Write out the records in full and without alteration, setting aside their pictures.

◆ Available data ◆
'''

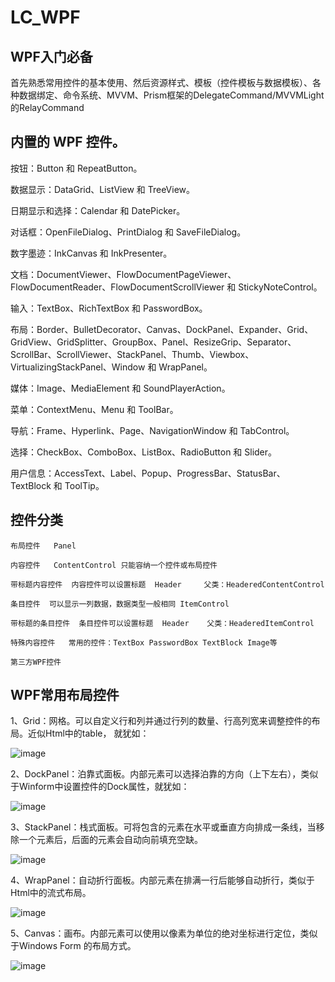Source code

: # LC_WPF
## WPF入门必备
首先熟悉常用控件的基本使用、然后资源样式、模板（控件模板与数据模板）、各种数据绑定、命令系统、MVVM、Prism框架的DelegateCommand/MVVMLight的RelayCommand
## 内置的 WPF 控件。
按钮：Button 和 RepeatButton。

数据显示：DataGrid、ListView 和 TreeView。

日期显示和选择：Calendar 和 DatePicker。

对话框：OpenFileDialog、PrintDialog 和 SaveFileDialog。

数字墨迹：InkCanvas 和 InkPresenter。

文档：DocumentViewer、FlowDocumentPageViewer、FlowDocumentReader、FlowDocumentScrollViewer 和 StickyNoteControl。

输入：TextBox、RichTextBox 和 PasswordBox。

布局：Border、BulletDecorator、Canvas、DockPanel、Expander、Grid、GridView、GridSplitter、GroupBox、Panel、ResizeGrip、Separator、ScrollBar、ScrollViewer、StackPanel、Thumb、Viewbox、VirtualizingStackPanel、Window 和 WrapPanel。

媒体：Image、MediaElement 和 SoundPlayerAction。

菜单：ContextMenu、Menu 和 ToolBar。

导航：Frame、Hyperlink、Page、NavigationWindow 和 TabControl。

选择：CheckBox、ComboBox、ListBox、RadioButton 和 Slider。

用户信息：AccessText、Label、Popup、ProgressBar、StatusBar、TextBlock 和 ToolTip。

## 控件分类
    布局控件   Panel
    
    内容控件   ContentControl 只能容纳一个控件或布局控件
    
    带标题内容控件  内容控件可以设置标题  Header     父类：HeaderedContentControl
    
    条目控件  可以显示一列数据，数据类型一般相同 ItemControl
    
    带标题的条目控件  条目控件可以设置标题  Header    父类：HeaderedItemControl
    
    特殊内容控件   常用的控件：TextBox PasswordBox TextBlock Image等
  
    第三方WPF控件
    
## WPF常用布局控件
1、Grid：网格。可以自定义行和列并通过行列的数量、行高列宽来调整控件的布局。近似Html中的table， 就犹如：

![image](https://user-images.githubusercontent.com/26539681/141948955-1ce5880e-83a6-4d5f-ad16-fcb2cfe630af.png)

2、DockPanel：泊靠式面板。内部元素可以选择泊靠的方向（上下左右），类似于Winform中设置控件的Dock属性，就犹如：

![image](https://user-images.githubusercontent.com/26539681/141949021-26ca7984-4011-4605-826d-96ac64c2c01a.png)

3、StackPanel：栈式面板。可将包含的元素在水平或垂直方向排成一条线，当移除一个元素后，后面的元素会自动向前填充空缺。

![image](https://user-images.githubusercontent.com/26539681/141949062-74157ac0-1425-41a7-9ac5-a0dac0ed2a5f.png)

4、WrapPanel：自动折行面板。内部元素在排满一行后能够自动折行，类似于Html中的流式布局。

![image](https://user-images.githubusercontent.com/26539681/141949117-e0eb7f61-a648-42f3-8713-38404d984915.png)

5、Canvas：画布。内部元素可以使用以像素为单位的绝对坐标进行定位，类似于Windows Form 的布局方式。

![image](https://user-images.githubusercontent.com/26539681/141949155-812de355-a69a-42be-94cc-2ba2260d505e.png)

'''

◆ Your solution ◆
Source code

: # LC_WPF
## WPF入门必备
首先熟悉常用控件的基本使用、然后资源样式、模板（控件模板与数据模板）、各种数据绑定、命令系统、MVVM、Prism框架的DelegateCommand/MVVMLight的RelayCommand
## 内置的 WPF 控件。
按钮：Button 和 RepeatButton。

数据显示：DataGrid、ListView 和 TreeView。

日期显示和选择：Calendar 和 DatePicker。

对话框：OpenFileDialog、PrintDialog 和 SaveFileDialog。

数字墨迹：InkCanvas 和 InkPresenter。

文档：DocumentViewer、FlowDocumentPageViewer、FlowDocumentReader、FlowDocumentScrollViewer 和 StickyNoteControl。

输入：TextBox、RichTextBox 和 PasswordBox。

布局：Border、BulletDecorator、Canvas、DockPanel、Expander、Grid、GridView、GridSplitter、GroupBox、Panel、ResizeGrip、Separator、ScrollBar、ScrollViewer、StackPanel、Thumb、Viewbox、VirtualizingStackPanel、Window 和 WrapPanel。

媒体：Image、MediaElement 和 SoundPlayerAction。

菜单：ContextMenu、Menu 和 ToolBar。

导航：Frame、Hyperlink、Page、NavigationWindow 和 TabControl。

选择：CheckBox、ComboBox、ListBox、RadioButton 和 Slider。

用户信息：AccessText、Label、Popup、ProgressBar、StatusBar、TextBlock 和 ToolTip。

## 控件分类
    布局控件   Panel
    
    内容控件   ContentControl 只能容纳一个控件或布局控件
    
    带标题内容控件  内容控件可以设置标题  Header     父类：HeaderedContentControl
    
    条目控件  可以显示一列数据，数据类型一般相同 ItemControl
    
    带标题的条目控件  条目控件可以设置标题  Header    父类：HeaderedItemControl
    
    特殊内容控件   常用的控件：TextBox PasswordBox TextBlock Image等
  
    第三方WPF控件
    
## WPF常用布局控件
1、Grid：网格。可以自定义行和列并通过行列的数量、行高列宽来调整控件的布局。近似Html中的table， 就犹如：

![image](https://user-images.githubusercontent.com/26539681/141948955-1ce5880e-83a6-4d5f-ad16-fcb2cfe630af.png)

2、DockPanel：泊靠式面板。内部元素可以选择泊靠的方向（上下左右），类似于Winform中设置控件的Dock属性，就犹如：

![image](https://user-images.githubusercontent.com/26539681/141949021-26ca7984-4011-4605-826d-96ac64c2c01a.png)

3、StackPanel：栈式面板。可将包含的元素在水平或垂直方向排成一条线，当移除一个元素后，后面的元素会自动向前填充空缺。

![image](https://user-images.githubusercontent.com/26539681/141949062-74157ac0-1425-41a7-9ac5-a0dac0ed2a5f.png)

4、WrapPanel：自动折行面板。内部元素在排满一行后能够自动折行，类似于Html中的流式布局。

![image](https://user-images.githubusercontent.com/26539681/141949117-e0eb7f61-a648-42f3-8713-38404d984915.png)

5、Canvas：画布。内部元素可以使用以像素为单位的绝对坐标进行定位，类似于Windows Form 的布局方式。

![image](https://user-images.githubusercontent.com/26539681/141949155-812de355-a69a-42be-94cc-2ba2260d505e.png)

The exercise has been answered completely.